• _Your goal_: Your task is to gather the lines below that hold the string "After에".
───── Material provided
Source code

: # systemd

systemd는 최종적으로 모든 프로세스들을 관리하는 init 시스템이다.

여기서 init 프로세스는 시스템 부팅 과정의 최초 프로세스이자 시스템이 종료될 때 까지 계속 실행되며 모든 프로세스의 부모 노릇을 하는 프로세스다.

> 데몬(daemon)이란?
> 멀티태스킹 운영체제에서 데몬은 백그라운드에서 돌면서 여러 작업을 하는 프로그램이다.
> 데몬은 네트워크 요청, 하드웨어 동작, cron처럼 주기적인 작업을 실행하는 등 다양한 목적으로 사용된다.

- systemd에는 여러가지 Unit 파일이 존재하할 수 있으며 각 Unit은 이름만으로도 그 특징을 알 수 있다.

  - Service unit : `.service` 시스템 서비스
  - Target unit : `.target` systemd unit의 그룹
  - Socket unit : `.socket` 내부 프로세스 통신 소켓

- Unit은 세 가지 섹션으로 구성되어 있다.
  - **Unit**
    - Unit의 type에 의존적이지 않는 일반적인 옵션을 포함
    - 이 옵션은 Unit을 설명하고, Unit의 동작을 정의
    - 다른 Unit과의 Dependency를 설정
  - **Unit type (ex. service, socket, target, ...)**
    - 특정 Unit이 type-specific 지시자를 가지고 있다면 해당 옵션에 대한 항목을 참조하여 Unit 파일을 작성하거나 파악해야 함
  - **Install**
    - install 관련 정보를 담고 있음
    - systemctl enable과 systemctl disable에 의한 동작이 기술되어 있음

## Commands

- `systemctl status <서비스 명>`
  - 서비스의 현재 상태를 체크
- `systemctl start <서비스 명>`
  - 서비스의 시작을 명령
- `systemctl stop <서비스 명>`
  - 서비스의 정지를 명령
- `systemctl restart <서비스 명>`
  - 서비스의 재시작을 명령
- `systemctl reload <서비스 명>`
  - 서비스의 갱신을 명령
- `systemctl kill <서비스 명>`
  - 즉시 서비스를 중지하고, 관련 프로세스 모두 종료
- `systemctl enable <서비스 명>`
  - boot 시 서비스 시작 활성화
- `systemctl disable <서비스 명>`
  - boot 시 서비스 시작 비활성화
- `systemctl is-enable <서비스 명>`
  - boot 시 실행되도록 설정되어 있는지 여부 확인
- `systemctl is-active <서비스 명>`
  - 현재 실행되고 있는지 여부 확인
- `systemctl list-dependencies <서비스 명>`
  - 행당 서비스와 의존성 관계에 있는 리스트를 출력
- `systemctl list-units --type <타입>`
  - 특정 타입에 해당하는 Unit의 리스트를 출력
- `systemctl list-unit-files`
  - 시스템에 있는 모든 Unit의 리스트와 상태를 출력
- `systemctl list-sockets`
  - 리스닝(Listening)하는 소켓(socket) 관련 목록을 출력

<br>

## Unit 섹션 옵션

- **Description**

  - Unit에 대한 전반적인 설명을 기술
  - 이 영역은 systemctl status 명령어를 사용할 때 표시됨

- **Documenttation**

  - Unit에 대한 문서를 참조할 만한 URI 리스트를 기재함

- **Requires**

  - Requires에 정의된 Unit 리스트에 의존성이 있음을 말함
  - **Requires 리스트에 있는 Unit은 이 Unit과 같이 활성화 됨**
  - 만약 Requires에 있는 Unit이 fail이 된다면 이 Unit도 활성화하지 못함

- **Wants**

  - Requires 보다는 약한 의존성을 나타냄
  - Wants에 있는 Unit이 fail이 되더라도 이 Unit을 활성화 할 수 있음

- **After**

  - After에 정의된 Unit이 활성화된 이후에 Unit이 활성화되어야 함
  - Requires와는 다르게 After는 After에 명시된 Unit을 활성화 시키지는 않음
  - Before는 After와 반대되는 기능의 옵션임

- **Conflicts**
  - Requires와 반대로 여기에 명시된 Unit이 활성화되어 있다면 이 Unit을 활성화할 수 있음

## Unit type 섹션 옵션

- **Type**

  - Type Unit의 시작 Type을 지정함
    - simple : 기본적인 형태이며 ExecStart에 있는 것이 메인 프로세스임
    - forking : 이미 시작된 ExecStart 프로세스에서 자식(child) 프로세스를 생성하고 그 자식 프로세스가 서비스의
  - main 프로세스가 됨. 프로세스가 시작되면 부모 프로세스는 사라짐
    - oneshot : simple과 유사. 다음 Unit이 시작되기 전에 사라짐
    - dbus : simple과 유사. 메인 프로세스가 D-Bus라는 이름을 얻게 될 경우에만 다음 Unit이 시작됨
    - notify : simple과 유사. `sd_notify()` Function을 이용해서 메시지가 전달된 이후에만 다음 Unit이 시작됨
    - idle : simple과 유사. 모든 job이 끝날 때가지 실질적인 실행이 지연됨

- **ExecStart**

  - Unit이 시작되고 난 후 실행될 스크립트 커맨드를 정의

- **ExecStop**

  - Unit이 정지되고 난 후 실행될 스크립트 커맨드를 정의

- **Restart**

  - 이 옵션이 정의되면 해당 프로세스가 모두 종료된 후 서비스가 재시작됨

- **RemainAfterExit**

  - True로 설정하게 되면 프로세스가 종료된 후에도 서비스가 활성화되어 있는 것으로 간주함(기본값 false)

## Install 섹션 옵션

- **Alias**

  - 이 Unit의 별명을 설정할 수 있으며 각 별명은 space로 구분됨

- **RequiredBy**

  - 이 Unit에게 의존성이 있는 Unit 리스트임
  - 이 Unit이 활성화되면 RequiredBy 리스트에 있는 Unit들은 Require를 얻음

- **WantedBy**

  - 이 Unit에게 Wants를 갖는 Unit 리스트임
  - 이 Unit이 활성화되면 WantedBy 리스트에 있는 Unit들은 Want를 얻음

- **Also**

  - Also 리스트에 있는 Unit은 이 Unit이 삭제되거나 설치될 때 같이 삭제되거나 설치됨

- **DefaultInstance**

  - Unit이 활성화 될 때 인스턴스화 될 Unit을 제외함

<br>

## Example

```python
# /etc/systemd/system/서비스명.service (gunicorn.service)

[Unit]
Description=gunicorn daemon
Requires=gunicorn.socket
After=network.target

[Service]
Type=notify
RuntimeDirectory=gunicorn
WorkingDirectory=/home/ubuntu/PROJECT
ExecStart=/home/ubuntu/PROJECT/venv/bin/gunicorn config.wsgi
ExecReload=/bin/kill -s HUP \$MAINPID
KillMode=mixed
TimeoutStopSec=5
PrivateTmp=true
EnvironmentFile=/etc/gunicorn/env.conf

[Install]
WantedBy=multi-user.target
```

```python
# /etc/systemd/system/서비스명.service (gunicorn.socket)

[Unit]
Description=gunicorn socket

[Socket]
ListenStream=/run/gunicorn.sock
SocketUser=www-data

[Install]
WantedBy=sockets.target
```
──────────
───── Material provided
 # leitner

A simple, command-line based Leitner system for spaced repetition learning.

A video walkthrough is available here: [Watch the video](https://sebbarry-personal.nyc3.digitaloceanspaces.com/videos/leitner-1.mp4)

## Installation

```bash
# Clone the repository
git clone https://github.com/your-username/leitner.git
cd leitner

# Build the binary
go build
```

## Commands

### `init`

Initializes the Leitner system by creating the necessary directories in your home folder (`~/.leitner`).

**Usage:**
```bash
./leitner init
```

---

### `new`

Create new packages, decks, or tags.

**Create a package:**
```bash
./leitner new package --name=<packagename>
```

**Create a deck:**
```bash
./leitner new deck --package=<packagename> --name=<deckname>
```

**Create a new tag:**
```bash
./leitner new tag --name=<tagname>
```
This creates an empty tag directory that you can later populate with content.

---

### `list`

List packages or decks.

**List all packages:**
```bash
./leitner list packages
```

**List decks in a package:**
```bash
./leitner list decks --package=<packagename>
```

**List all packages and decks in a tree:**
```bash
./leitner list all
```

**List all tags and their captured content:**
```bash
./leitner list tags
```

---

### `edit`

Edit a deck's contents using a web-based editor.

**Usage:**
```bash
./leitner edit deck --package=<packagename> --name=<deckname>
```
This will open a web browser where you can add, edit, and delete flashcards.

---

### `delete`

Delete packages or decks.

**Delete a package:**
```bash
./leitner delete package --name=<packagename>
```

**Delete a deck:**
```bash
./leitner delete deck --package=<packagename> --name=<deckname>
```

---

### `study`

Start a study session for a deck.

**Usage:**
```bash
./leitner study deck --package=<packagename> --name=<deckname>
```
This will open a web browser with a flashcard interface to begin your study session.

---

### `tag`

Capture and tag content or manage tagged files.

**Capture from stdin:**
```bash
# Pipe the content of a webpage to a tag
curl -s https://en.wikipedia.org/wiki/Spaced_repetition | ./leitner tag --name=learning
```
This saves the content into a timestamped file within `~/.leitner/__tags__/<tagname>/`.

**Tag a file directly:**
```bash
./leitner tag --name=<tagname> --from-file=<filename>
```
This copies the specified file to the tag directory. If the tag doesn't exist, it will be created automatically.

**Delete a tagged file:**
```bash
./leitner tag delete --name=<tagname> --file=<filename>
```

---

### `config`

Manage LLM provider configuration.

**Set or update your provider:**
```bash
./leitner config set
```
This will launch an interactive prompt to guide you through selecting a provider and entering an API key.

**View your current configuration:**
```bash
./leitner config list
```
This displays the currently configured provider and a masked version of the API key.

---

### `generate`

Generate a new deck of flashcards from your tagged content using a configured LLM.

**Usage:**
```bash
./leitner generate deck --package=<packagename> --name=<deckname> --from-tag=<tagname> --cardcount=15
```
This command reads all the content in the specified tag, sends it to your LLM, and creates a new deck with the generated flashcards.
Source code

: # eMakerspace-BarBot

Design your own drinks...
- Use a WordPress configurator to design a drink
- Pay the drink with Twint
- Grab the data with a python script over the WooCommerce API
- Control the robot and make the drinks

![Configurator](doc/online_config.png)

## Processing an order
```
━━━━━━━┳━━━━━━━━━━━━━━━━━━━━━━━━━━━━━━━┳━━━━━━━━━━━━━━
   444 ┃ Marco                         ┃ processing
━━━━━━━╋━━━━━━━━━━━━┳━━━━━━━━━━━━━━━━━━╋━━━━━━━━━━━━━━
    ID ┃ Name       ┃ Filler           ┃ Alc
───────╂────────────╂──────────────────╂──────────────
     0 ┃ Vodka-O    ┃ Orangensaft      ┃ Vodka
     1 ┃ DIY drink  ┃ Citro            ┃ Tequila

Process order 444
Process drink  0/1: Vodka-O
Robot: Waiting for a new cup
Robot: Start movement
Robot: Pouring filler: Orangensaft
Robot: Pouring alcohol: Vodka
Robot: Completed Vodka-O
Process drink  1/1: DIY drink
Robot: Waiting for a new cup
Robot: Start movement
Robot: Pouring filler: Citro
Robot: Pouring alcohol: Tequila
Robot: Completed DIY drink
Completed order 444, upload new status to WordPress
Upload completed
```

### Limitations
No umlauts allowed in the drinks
──────────
───── Material provided
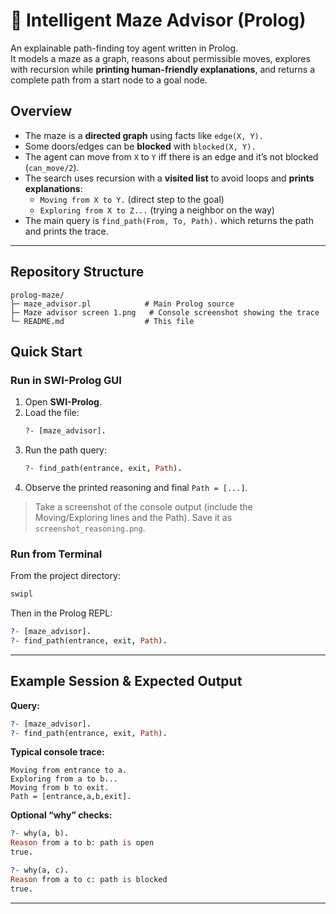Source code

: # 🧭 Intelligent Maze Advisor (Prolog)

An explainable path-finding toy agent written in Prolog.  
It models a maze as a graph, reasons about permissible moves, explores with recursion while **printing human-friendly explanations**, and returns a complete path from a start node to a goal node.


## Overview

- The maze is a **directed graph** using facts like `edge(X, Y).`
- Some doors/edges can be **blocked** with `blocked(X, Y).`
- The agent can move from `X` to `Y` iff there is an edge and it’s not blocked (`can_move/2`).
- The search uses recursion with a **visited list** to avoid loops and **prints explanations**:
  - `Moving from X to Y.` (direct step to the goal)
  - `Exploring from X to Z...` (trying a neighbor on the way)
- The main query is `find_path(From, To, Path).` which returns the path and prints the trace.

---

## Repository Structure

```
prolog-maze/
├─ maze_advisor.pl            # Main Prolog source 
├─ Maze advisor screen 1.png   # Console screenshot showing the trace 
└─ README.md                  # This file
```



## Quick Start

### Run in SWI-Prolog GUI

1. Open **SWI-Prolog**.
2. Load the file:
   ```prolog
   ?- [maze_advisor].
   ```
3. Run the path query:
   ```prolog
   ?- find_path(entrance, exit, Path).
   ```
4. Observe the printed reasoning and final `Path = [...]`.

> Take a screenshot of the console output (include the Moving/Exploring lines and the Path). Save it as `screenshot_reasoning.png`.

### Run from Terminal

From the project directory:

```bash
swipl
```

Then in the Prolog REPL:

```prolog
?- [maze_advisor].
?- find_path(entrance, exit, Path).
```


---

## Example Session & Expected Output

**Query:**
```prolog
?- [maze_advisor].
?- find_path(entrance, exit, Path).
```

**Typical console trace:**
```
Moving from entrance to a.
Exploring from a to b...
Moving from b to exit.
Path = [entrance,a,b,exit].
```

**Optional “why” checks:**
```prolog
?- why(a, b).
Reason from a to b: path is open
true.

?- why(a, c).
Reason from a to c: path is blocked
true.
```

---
──────────
• _Your response_:
  - After에 정의된 Unit이 활성화된 이후에 Unit이 활성화되어야 함
  - Requires와는 다르게 After는 After에 명시된 Unit을 활성화 시키지는 않음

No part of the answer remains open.